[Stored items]
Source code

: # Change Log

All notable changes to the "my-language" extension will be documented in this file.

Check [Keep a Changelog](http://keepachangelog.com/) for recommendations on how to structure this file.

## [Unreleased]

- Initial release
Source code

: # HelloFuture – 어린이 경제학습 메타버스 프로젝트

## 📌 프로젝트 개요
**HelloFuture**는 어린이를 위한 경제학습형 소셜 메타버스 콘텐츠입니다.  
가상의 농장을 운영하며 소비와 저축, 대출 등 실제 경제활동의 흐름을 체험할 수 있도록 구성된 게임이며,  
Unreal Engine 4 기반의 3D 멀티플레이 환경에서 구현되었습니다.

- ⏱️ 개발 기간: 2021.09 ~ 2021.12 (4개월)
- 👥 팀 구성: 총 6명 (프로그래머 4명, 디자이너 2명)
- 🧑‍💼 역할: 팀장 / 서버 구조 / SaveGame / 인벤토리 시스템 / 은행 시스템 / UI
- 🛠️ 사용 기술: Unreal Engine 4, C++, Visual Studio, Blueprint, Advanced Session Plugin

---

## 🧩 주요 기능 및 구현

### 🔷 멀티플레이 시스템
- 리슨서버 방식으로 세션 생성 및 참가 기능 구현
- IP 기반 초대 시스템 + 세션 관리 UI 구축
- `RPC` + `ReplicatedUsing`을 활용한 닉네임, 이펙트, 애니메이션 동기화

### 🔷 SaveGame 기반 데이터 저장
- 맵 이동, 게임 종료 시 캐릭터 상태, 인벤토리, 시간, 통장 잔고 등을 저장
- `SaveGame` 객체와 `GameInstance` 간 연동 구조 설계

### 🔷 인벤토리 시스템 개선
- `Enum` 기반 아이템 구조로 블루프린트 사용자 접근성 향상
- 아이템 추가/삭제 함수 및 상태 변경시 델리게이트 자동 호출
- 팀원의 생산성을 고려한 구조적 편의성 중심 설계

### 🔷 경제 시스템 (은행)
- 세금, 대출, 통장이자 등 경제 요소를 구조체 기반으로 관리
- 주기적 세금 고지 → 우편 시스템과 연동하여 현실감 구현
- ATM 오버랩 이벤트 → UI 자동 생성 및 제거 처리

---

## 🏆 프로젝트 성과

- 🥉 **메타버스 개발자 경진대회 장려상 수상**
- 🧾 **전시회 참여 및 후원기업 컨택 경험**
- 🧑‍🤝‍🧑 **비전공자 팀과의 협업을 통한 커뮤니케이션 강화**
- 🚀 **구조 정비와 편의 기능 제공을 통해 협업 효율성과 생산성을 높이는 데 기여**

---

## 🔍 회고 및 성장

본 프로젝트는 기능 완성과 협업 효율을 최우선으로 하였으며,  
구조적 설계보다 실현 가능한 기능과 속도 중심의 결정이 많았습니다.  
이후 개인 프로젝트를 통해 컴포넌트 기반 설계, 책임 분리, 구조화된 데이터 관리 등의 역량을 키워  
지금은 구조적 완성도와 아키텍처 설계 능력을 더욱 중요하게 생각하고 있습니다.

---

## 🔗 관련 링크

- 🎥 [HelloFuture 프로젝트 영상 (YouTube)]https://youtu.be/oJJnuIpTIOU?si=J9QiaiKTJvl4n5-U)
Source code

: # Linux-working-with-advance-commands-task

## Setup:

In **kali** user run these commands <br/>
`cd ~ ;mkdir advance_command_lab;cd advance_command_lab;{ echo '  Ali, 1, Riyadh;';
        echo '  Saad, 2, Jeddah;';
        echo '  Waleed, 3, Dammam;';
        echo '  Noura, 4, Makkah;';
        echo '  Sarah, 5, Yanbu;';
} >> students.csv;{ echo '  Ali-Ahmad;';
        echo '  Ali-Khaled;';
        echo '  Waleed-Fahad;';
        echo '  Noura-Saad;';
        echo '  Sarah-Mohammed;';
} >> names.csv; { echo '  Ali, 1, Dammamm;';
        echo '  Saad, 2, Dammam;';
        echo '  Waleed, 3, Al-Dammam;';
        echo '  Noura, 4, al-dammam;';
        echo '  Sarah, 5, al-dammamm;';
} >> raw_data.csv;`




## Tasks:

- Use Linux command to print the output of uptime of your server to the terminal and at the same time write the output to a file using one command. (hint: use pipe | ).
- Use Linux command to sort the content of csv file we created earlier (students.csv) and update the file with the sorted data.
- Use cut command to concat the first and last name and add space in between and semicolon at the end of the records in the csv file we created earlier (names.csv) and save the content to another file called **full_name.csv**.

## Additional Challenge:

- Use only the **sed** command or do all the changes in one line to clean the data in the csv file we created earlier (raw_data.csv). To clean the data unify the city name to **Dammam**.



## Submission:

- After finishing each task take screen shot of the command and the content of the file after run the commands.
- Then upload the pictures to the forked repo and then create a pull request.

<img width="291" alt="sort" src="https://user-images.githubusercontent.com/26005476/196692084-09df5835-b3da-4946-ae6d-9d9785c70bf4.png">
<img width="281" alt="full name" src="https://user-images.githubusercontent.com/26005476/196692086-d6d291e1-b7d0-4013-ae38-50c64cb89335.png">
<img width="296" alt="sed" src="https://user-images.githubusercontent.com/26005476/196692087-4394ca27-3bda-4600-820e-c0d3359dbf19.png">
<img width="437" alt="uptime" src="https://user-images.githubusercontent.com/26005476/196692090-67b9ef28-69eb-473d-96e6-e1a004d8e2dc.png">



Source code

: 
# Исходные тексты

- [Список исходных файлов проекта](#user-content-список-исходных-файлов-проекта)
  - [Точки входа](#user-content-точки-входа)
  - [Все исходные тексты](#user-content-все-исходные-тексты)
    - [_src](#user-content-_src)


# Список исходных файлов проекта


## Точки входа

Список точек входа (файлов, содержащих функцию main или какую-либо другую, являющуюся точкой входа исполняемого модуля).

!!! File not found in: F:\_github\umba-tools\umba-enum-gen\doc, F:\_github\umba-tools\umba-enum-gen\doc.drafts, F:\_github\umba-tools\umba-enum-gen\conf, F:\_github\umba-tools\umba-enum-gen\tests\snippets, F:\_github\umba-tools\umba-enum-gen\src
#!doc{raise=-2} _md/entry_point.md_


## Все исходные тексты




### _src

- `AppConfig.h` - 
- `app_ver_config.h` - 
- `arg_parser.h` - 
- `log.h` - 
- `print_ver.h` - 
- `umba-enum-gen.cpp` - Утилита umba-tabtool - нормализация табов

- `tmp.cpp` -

▶ EXERCISE DETAILS
Set down the lines of the records exactly, from the first one through the line containing "소셜 메타버스 콘텐츠입니다.", and add nothing else.

▶ SOLUTION TO THIS PROBLEM
Source code

: # Change Log

All notable changes to the "my-language" extension will be documented in this file.

Check [Keep a Changelog](http://keepachangelog.com/) for recommendations on how to structure this file.

## [Unreleased]

- Initial release
Source code

: # HelloFuture – 어린이 경제학습 메타버스 프로젝트

## 📌 프로젝트 개요
**HelloFuture**는 어린이를 위한 경제학습형 소셜 메타버스 콘텐츠입니다.  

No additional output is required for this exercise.